Source data:
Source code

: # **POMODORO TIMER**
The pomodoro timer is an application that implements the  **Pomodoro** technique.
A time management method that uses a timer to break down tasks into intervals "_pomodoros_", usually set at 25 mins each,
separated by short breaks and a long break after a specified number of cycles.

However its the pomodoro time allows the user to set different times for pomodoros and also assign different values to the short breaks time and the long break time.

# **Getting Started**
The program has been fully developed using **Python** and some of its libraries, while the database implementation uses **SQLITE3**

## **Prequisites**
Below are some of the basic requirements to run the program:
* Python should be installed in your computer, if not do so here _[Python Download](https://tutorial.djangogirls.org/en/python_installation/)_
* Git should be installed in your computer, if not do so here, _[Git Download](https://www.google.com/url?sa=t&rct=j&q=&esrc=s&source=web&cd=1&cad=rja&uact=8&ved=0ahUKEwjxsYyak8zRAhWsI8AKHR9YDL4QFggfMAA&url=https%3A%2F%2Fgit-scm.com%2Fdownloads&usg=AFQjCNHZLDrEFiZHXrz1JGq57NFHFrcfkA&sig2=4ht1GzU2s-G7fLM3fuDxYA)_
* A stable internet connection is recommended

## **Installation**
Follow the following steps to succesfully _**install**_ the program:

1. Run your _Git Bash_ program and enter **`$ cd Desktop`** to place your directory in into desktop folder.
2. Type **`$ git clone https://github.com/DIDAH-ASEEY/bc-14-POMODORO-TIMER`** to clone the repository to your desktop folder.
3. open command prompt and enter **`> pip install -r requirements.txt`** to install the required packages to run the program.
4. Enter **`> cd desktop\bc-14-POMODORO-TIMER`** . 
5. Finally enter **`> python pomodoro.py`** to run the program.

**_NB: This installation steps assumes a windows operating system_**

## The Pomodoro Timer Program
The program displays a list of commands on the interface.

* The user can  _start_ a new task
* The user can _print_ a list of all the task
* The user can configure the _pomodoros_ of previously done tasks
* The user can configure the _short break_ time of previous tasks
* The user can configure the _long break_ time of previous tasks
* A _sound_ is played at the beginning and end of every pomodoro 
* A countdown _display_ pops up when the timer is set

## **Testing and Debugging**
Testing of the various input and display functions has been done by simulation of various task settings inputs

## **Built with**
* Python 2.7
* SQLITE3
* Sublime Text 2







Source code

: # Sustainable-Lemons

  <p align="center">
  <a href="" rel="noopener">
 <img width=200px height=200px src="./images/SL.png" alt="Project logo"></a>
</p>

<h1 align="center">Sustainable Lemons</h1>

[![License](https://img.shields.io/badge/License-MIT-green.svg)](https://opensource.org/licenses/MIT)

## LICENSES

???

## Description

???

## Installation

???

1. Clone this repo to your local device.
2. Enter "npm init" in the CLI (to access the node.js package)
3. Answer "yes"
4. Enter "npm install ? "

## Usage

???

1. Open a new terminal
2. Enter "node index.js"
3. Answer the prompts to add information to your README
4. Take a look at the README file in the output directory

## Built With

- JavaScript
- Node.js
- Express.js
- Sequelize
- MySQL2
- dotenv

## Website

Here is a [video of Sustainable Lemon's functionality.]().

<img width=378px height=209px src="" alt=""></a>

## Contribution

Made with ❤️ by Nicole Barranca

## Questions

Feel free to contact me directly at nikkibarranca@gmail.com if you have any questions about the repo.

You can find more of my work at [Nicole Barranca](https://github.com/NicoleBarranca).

- [Task statement]: Extract from the records above the lines from the one containing "separated by short" to the one containing "## The Pomodoro Timer Program", both lines included, exactly as they appear and with nothing else.

- [Answer to this exercise]:
separated by short breaks and a long break after a specified number of cycles.

However its the pomodoro time allows the user to set different times for pomodoros and also assign different values to the short breaks time and the long break time.

# **Getting Started**
The program has been fully developed using **Python** and some of its libraries, while the database implementation uses **SQLITE3**

## **Prequisites**
Below are some of the basic requirements to run the program:
* Python should be installed in your computer, if not do so here _[Python Download](https://tutorial.djangogirls.org/en/python_installation/)_
* Git should be installed in your computer, if not do so here, _[Git Download](https://www.google.com/url?sa=t&rct=j&q=&esrc=s&source=web&cd=1&cad=rja&uact=8&ved=0ahUKEwjxsYyak8zRAhWsI8AKHR9YDL4QFggfMAA&url=https%3A%2F%2Fgit-scm.com%2Fdownloads&usg=AFQjCNHZLDrEFiZHXrz1JGq57NFHFrcfkA&sig2=4ht1GzU2s-G7fLM3fuDxYA)_
* A stable internet connection is recommended

## **Installation**
Follow the following steps to succesfully _**install**_ the program:

1. Run your _Git Bash_ program and enter **`$ cd Desktop`** to place your directory in into desktop folder.
2. Type **`$ git clone https://github.com/DIDAH-ASEEY/bc-14-POMODORO-TIMER`** to clone the repository to your desktop folder.
3. open command prompt and enter **`> pip install -r requirements.txt`** to install the required packages to run the program.
4. Enter **`> cd desktop\bc-14-POMODORO-TIMER`** . 
5. Finally enter **`> python pomodoro.py`** to run the program.

**_NB: This installation steps assumes a windows operating system_**

## The Pomodoro Timer Program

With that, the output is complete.